Source records:
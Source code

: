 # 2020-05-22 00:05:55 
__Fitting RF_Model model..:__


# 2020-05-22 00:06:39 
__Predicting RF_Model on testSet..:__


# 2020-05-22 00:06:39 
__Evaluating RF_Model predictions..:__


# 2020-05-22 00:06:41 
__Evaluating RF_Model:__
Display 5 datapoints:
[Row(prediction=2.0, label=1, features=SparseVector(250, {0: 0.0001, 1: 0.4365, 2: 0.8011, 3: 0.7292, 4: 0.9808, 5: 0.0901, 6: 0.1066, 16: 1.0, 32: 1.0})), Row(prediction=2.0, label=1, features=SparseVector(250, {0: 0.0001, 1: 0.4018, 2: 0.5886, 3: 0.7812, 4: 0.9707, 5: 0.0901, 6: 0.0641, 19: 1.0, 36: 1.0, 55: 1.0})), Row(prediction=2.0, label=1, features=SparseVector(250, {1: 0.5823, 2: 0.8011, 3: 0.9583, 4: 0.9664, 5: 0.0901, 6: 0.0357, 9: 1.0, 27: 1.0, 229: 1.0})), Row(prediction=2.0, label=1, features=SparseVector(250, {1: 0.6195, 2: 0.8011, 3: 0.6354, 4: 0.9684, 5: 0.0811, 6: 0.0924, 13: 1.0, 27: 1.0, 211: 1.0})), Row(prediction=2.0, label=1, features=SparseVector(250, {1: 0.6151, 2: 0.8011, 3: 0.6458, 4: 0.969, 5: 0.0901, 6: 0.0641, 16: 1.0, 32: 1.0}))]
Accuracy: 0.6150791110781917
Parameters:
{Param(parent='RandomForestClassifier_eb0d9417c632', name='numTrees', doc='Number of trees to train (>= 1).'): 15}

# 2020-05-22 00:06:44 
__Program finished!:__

### ACTIVITY:
Word for word, retype all of the entries above.

### COMPLETED TASK:
Source code

: # 2020-05-22 00:05:55 
__Fitting RF_Model model..:__


# 2020-05-22 00:06:39 
__Predicting RF_Model on testSet..:__


# 2020-05-22 00:06:39 
__Evaluating RF_Model predictions..:__


# 2020-05-22 00:06:41 
__Evaluating RF_Model:__
Display 5 datapoints:
[Row(prediction=2.0, label=1, features=SparseVector(250, {0: 0.0001, 1: 0.4365, 2: 0.8011, 3: 0.7292, 4: 0.9808, 5: 0.0901, 6: 0.1066, 16: 1.0, 32: 1.0})), Row(prediction=2.0, label=1, features=SparseVector(250, {0: 0.0001, 1: 0.4018, 2: 0.5886, 3: 0.7812, 4: 0.9707, 5: 0.0901, 6: 0.0641, 19: 1.0, 36: 1.0, 55: 1.0})), Row(prediction=2.0, label=1, features=SparseVector(250, {1: 0.5823, 2: 0.8011, 3: 0.9583, 4: 0.9664, 5: 0.0901, 6: 0.0357, 9: 1.0, 27: 1.0, 229: 1.0})), Row(prediction=2.0, label=1, features=SparseVector(250, {1: 0.6195, 2: 0.8011, 3: 0.6354, 4: 0.9684, 5: 0.0811, 6: 0.0924, 13: 1.0, 27: 1.0, 211: 1.0})), Row(prediction=2.0, label=1, features=SparseVector(250, {1: 0.6151, 2: 0.8011, 3: 0.6458, 4: 0.969, 5: 0.0901, 6: 0.0641, 16: 1.0, 32: 1.0}))]
Accuracy: 0.6150791110781917
Parameters:
{Param(parent='RandomForestClassifier_eb0d9417c632', name='numTrees', doc='Number of trees to train (>= 1).'): 15}

# 2020-05-22 00:06:44 
__Program finished!:__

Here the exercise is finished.